++++ Records to use
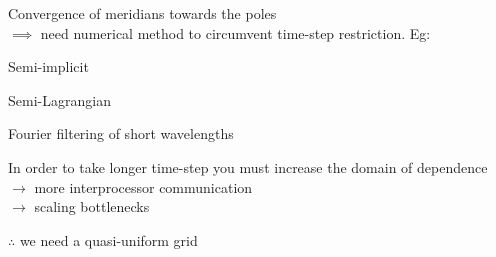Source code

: \begin{slide}
\pauseHS

\begin{list0}
\item Convergence of meridians towards the poles\pauseHS\\
    $\implies$ need numerical method to circumvent time-step restriction. Eg:
    \begin{list1}
    \item Semi-implicit
    \item Semi-Lagrangian
    \item Fourier filtering of short wavelengths\pauseHS
    \end{list1}
    
\item In order to take longer time-step you must increase the domain of dependence\\
    $\rightarrow$ more interprocessor communication\\
    $\rightarrow$ scaling bottlenecks\pauseHS

\item $\therefore$ we need a quasi-uniform grid
\end{list0}

\end{slide}
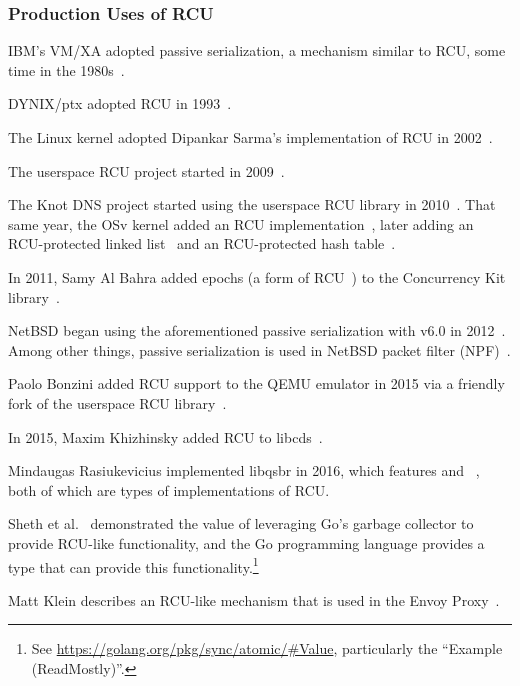 \subsubsection{Production Uses of RCU}
\label{sec:defer:Production Uses of RCU}

IBM's VM/XA adopted passive serialization, a mechanism similar to
RCU, some time in the 1980s~\cite{Hennessy89}.

DYNIX/ptx adopted RCU in 1993~\cite{McKenney98,Slingwine95}.

The Linux kernel adopted Dipankar Sarma's implementation of RCU in
2002~\cite{Torvalds2.5.43}.

The userspace RCU project started in 2009~\cite{MathieuDesnoyers2009URCU}.

The Knot DNS project started using the userspace RCU
library in 2010~\cite{LubosSlovak2010KnotDNSRCU}.
That same year, the OSv kernel added an RCU
implementation~\cite{AviKivity2013OSvRCU},
later adding an RCU-protected linked list~\cite{AviKivity2013OSvRCUlist}
and an RCU-protected hash table~\cite{AviKivity2013OSvRCUhash}.

In 2011, Samy Al Bahra added epochs
(a form of RCU~\cite{UCAM-CL-TR-579,KeirFraser2007withoutLocks})
to the Concurrency Kit
library~\cite{SamyAlBahra2011ckEpoch}.

NetBSD began using the aforementioned passive serialization with v6.0 in
2012~\cite{NetBSD2012pserialize}.
Among other things, passive serialization is used in
NetBSD packet filter (NPF)~\cite{MindaugasRasiukevicius2014NPFRCU}.

Paolo Bonzini added RCU support to the QEMU emulator in 2015 via a
friendly fork of the userspace RCU
library~\cite{MikeDay2013RCUqemu,PaoloBonzini2013QEMURCU}.

In 2015, Maxim Khizhinsky added RCU to
libcds~\cite{MaxKhiszinsky2015C++RCU}.

Mindaugas Rasiukevicius implemented libqsbr in 2016, which features
 and ~\cite{MindaugasRasiukevicius2016libqsbr},
both of which are types of implementations of RCU\@.

Sheth et al.~\cite{HarshalSheth2016goRCU}
demonstrated the value of leveraging Go's garbage
collector to provide RCU-like functionality, and
the Go programming language provides a  type that can
provide this functionality.\footnote{
	See \url{https://golang.org/pkg/sync/atomic/\#Value}, particularly
	the ``Example (ReadMostly)''.}

Matt Klein describes an RCU-like mechanism that is used in the Envoy
Proxy~\cite{MattKlein2017EnvoyRCU}.


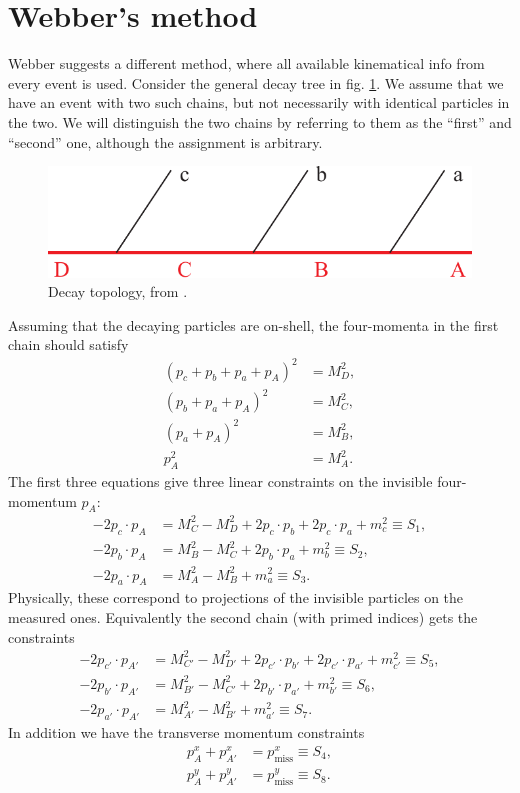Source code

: \documentclass[twoside,english]{uiofysmaster}
\begin{document}
\section{Webber's method}
Webber \cite{Webber:2009vm} suggests a different method, where all available kinematical info from every event is used. Consider the general decay tree in fig. \ref{fig:decaytree}. We assume that we have an event with two such chains, but not necessarily with identical particles in the two. We will distinguish the two chains by referring to them as the ``first'' and ``second'' one, although the assignment is arbitrary.
\begin{figure}[hbt]
\centering
\includegraphics[scale=0.7]{figures/fig-chain.pdf} %
\caption{Decay topology, from \cite{Miller:2005zp}.}
\label{fig:decaytree}
\end{figure}
Assuming that the decaying particles are on-shell, the four-momenta in the first chain should satisfy
\begin{align}
	(p_c + p_b + p_a + p_A)^2 &= M_D^2,\nonumber \\
	(p_b + p_a + p_A)^2 &= M_C^2,\nonumber \\
	(p_a + p_A)^2 &= M_B^2,\label{eq:constraints}\\
	p_A^2 &= M_A^2.\nonumber
\end{align}
The first three equations give three linear constraints on the invisible four-momentum $p_A$:
\begin{align}
	-2p_c\cdot p_A &= M_C^2 - M_D^2 + 2p_c\cdot p_b + 2p_c \cdot p_a + m_c^2 \equiv S_1,\label{eq:constraints_projections1} \\
	-2p_b\cdot p_A &= M_B^2 - M_C^2 + 2p_b\cdot p_a + m_b^2 \equiv S_2,\\
	-2p_a\cdot p_A &= M_A^2 - M_B^2 + m_a^2 \equiv S_3.
\end{align}
Physically, these correspond to projections of the invisible particles on the measured ones. Equivalently the second chain (with primed indices) gets the constraints
\begin{align}
	-2p_{c'}\cdot p_{A'} &= M_{C'}^2 - M_{D'}^2 + 2p_{c'}\cdot p_{b'} + 2p_{c'} \cdot p_{a'} + m_{c'}^2 \equiv S_5, \\ 
	-2p_{b'}\cdot p_{A'} &= M_{B'}^2 - M_{C'}^2 + 2p_{b'}\cdot p_{a'} + m_{b'}^2 \equiv S_6,\\
	-2p_{a'}\cdot p_{A'} &= M_{A'}^2 - M_{B'}^2 + m_{a'}^2 \equiv S_7.\label{eq:constraints_projections6}
\end{align}
In addition we have the transverse momentum constraints
\begin{align}
	p_A^x + p_{A'}^x &= p_\mathrm{miss}^x \equiv S_4, \label{eq:Svec_orig} \\
	p_A^y + p_{A'}^y &= p_\mathrm{miss}^y \equiv S_8. \nonumber
\end{align}
\end{document}
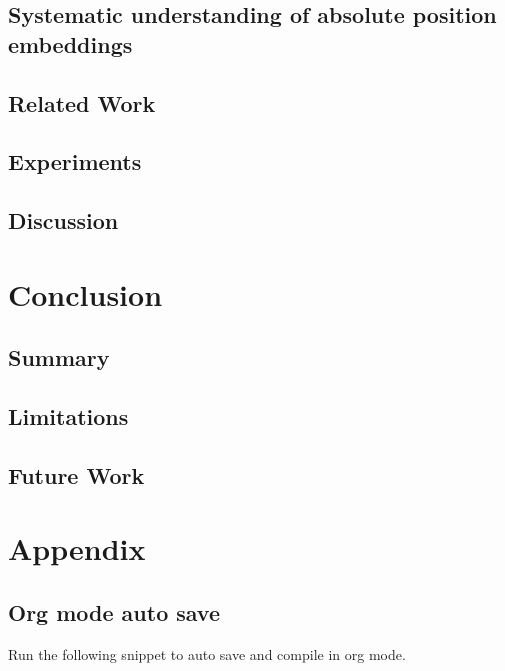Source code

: \documentclass[letterpaper, 12pt]{report}
\begin{document}
\section{Systematic understanding of absolute position embeddings}
\label{sec:orgf8ea1d9}
\section{Related Work}
\label{sec:org05c8af6}
\section{Experiments}
\label{sec:orgc6f5de8}


\section{Discussion}
\label{sec:orgbc43cdd}
\clearpage
\chapter{Conclusion}
\label{sec:org8fd280e}
\section{Summary}
\label{sec:org94aab9a}
\section{Limitations}
\label{sec:org217d56a}
\section{Future Work}
\label{sec:org9de237c}

\clearpage





\printglossaries

\chapter{Appendix}
\label{sec:orgd5099eb}
\section{Org mode auto save}
\label{sec:orgde5798f}
Run the following snippet to auto save and compile in org mode.
\end{document}
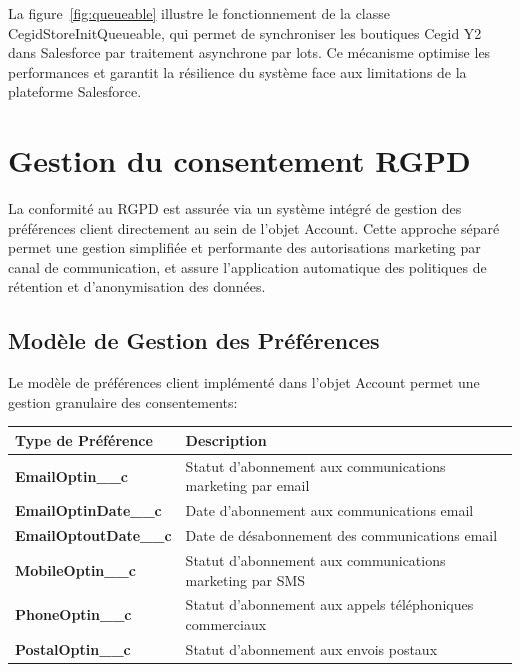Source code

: La figure~\ref{fig:queueable} illustre le fonctionnement de la classe CegidStoreInitQueueable, qui permet de synchroniser les boutiques Cegid Y2 dans Salesforce par traitement asynchrone par lots. Ce mécanisme optimise les performances et garantit la résilience du système face aux limitations de la plateforme Salesforce.

\section{Gestion du consentement RGPD}

\begin{mdframed}[style=breakablegreen]
La conformité au RGPD est assurée via un système intégré de gestion des préférences client directement au sein de l'objet Account. Cette approche séparé permet une gestion simplifiée et performante des autorisations marketing par canal de communication, et assure l'application automatique des politiques de rétention et d'anonymisation des données.
\end{mdframed}

\subsection{Modèle de Gestion des Préférences}

Le modèle de préférences client implémenté dans l'objet Account permet une gestion granulaire des consentements:

\begin{center}
\begin{tabular}{|>{\bfseries}p{4.5cm}|p{10cm}|}
\hline
\rowcolor{lightblue} Type de Préférence & Description \\
\hline
EmailOptin\_\_c & Statut d'abonnement aux communications marketing par email \\
\hline
EmailOptinDate\_\_c & Date d'abonnement aux communications email \\
\hline
EmailOptoutDate\_\_c & Date de désabonnement des communications email \\
\hline
MobileOptin\_\_c & Statut d'abonnement aux communications marketing par SMS \\
\hline
PhoneOptin\_\_c & Statut d'abonnement aux appels téléphoniques commerciaux \\
\hline
PostalOptin\_\_c & Statut d'abonnement aux envois postaux \\
\hline
\end{tabular}
\end{center}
++++++++
**About this exercise**
Each line of the data that contains "chapter" belongs in the answer.

**Output of the exercise**
\chapter{Conclusion}
\chapter{Appendix}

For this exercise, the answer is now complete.